## DATA FOR REVIEW
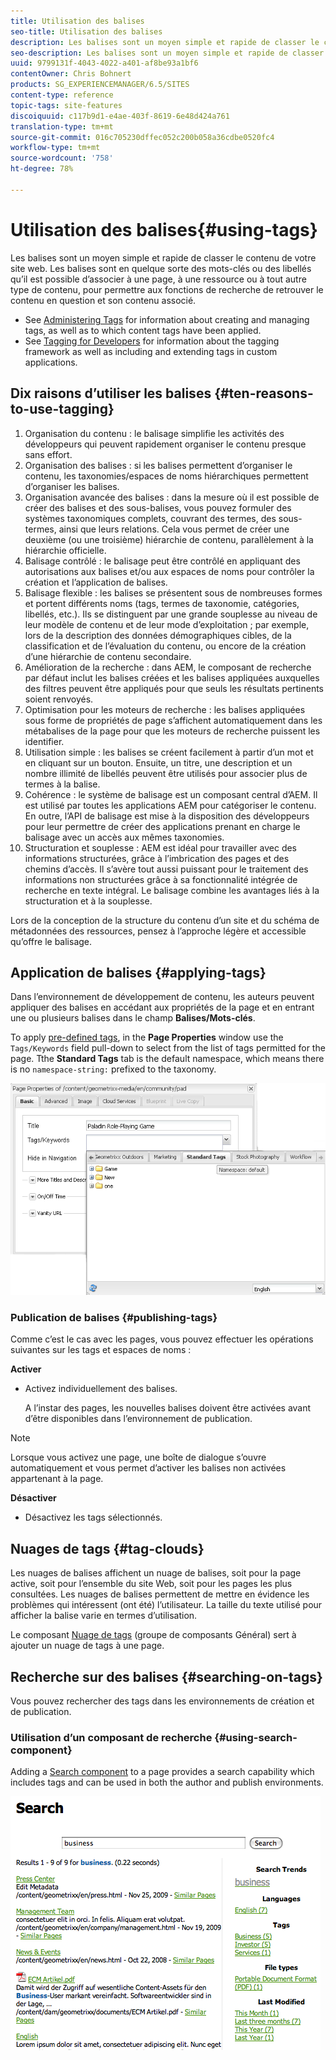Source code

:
 ```yaml
---
title: Utilisation des balises
seo-title: Utilisation des balises
description: Les balises sont un moyen simple et rapide de classer le contenu de votre site web. Les balises sont en quelque sorte des mots-clés ou des libellés qu’il est possible d’associer à une page, à une ressource ou à tout autre type de contenu, pour permettre aux fonctions de recherche de retrouver le contenu en question et son contenu associé.
seo-description: Les balises sont un moyen simple et rapide de classer le contenu de votre site web. Les balises sont en quelque sorte des mots-clés ou des libellés qu’il est possible d’associer à une page, à une ressource ou à tout autre type de contenu, pour permettre aux fonctions de recherche de retrouver le contenu en question et son contenu associé.
uuid: 9799131f-4043-4022-a401-af8be93a1bf6
contentOwner: Chris Bohnert
products: SG_EXPERIENCEMANAGER/6.5/SITES
content-type: reference
topic-tags: site-features
discoiquuid: c117b9d1-e4ae-403f-8619-6e48d424a761
translation-type: tm+mt
source-git-commit: 016c705230dffec052c200b058a36cdbe0520fc4
workflow-type: tm+mt
source-wordcount: '758'
ht-degree: 78%

---
```



# Utilisation des balises{#using-tags}

Les balises sont un moyen simple et rapide de classer le contenu de votre site web. Les balises sont en quelque sorte des mots-clés ou des libellés qu’il est possible d’associer à une page, à une ressource ou à tout autre type de contenu, pour permettre aux fonctions de recherche de retrouver le contenu en question et son contenu associé.

* See [Administering Tags](/help/sites-administering/tags.md) for information about creating and managing tags, as well as to which content tags have been applied.
* See [Tagging for Developers](/help/sites-developing/tags.md) for information about the tagging framework as well as including and extending tags in custom applications.

## Dix raisons d’utiliser les balises {#ten-reasons-to-use-tagging}

1. Organisation du contenu : le balisage simplifie les activités des développeurs qui peuvent rapidement organiser le contenu presque sans effort.
1. Organisation des balises : si les balises permettent d’organiser le contenu, les taxonomies/espaces de noms hiérarchiques permettent d’organiser les balises.
1. Organisation avancée des balises : dans la mesure où il est possible de créer des balises et des sous-balises, vous pouvez formuler des systèmes taxonomiques complets, couvrant des termes, des sous-termes, ainsi que leurs relations. Cela vous permet de créer une deuxième (ou une troisième) hiérarchie de contenu, parallèlement à la hiérarchie officielle.
1. Balisage contrôlé : le balisage peut être contrôlé en appliquant des autorisations aux balises et/ou aux espaces de noms pour contrôler la création et l’application de balises.
1. Balisage flexible : les balises se présentent sous de nombreuses formes et portent différents noms (tags, termes de taxonomie, catégories, libellés, etc.). Ils se distinguent par une grande souplesse au niveau de leur modèle de contenu et de leur mode d’exploitation ; par exemple, lors de la description des données démographiques cibles, de la classification et de l’évaluation du contenu, ou encore de la création d’une hiérarchie de contenu secondaire.
1. Amélioration de la recherche : dans AEM, le composant de recherche par défaut inclut les balises créées et les balises appliquées auxquelles des filtres peuvent être appliqués pour que seuls les résultats pertinents soient renvoyés.
1. Optimisation pour les moteurs de recherche : les balises appliquées sous forme de propriétés de page s’affichent automatiquement dans les métabalises de la page pour que les moteurs de recherche puissent les identifier.
1. Utilisation simple : les balises se créent facilement à partir d’un mot et en cliquant sur un bouton. Ensuite, un titre, une description et un nombre illimité de libellés peuvent être utilisés pour associer plus de termes à la balise.
1. Cohérence : le système de balisage est un composant central d’AEM. Il est utilisé par toutes les applications AEM pour catégoriser le contenu. En outre, l’API de balisage est mise à la disposition des développeurs pour leur permettre de créer des applications prenant en charge le balisage avec un accès aux mêmes taxonomies.
1. Structuration et souplesse : AEM est idéal pour travailler avec des informations structurées, grâce à l’imbrication des pages et des chemins d’accès. Il s’avère tout aussi puissant pour le traitement des informations non structurées grâce à sa fonctionnalité intégrée de recherche en texte intégral. Le balisage combine les avantages liés à la structuration et à la souplesse.

Lors de la conception de la structure du contenu d’un site et du schéma de métadonnées des ressources, pensez à l’approche légère et accessible qu’offre le balisage.

## Application de balises   {#applying-tags}

Dans l’environnement de développement de contenu, les auteurs peuvent appliquer des balises en accédant aux propriétés de la page et en entrant une ou plusieurs balises dans le champ **Balises/Mots-clés**.

To apply [pre-defined tags](/help/sites-administering/tags.md), in the **Page Properties** window use the `Tags/Keywords` field pull-down to select from the list of tags permitted for the page. Tthe **Standard Tags** tab is the default namespace, which means there is no `namespace-string:` prefixed to the taxonomy.

![chlimage_1-2](assets/chlimage_1-2a.png)

### Publication de balises {#publishing-tags}

Comme c’est le cas avec les pages, vous pouvez effectuer les opérations suivantes sur les tags et espaces de noms :

**Activer**

* Activez individuellement des balises.

   A l’instar des pages, les nouvelles balises doivent être activées avant d’être disponibles dans l’environnement de publication.

>[!NOTE]
>
>Lorsque vous activez une page, une boîte de dialogue s’ouvre automatiquement et vous permet d’activer les balises non activées appartenant à la page.

**Désactiver**

* Désactivez les tags sélectionnés.

## Nuages de tags {#tag-clouds}

Les nuages de balises affichent un nuage de balises, soit pour la page active, soit pour l’ensemble du site Web, soit pour les pages les plus consultées. Les nuages de balises permettent de mettre en évidence les problèmes qui intéressent (ont été) l’utilisateur. La taille du texte utilisé pour afficher la balise varie en termes d’utilisation.

Le composant [Nuage de tags](/help/sites-classic-ui-authoring/classic-page-author-edit-mode.md#tag-cloud) (groupe de composants Général) sert à ajouter un nuage de tags à une page.

## Recherche sur des balises {#searching-on-tags}

Vous pouvez rechercher des tags dans les environnements de création et de publication.

### Utilisation d’un composant de recherche {#using-search-component}

Adding a [Search component](/help/sites-classic-ui-authoring/classic-page-author-edit-mode.md#search) to a page provides a search capability which includes tags and can be used in both the author and publish environments.

![chlimage_1-3](assets/chlimage_1-3a.png)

## EXERCISE
Your response should be made up of the lines in the data that contain the word "well".

## ANSWER TO THIS TASK
* See [Administering Tags](/help/sites-administering/tags.md) for information about creating and managing tags, as well as to which content tags have been applied.
* See [Tagging for Developers](/help/sites-developing/tags.md) for information about the tagging framework as well as including and extending tags in custom applications.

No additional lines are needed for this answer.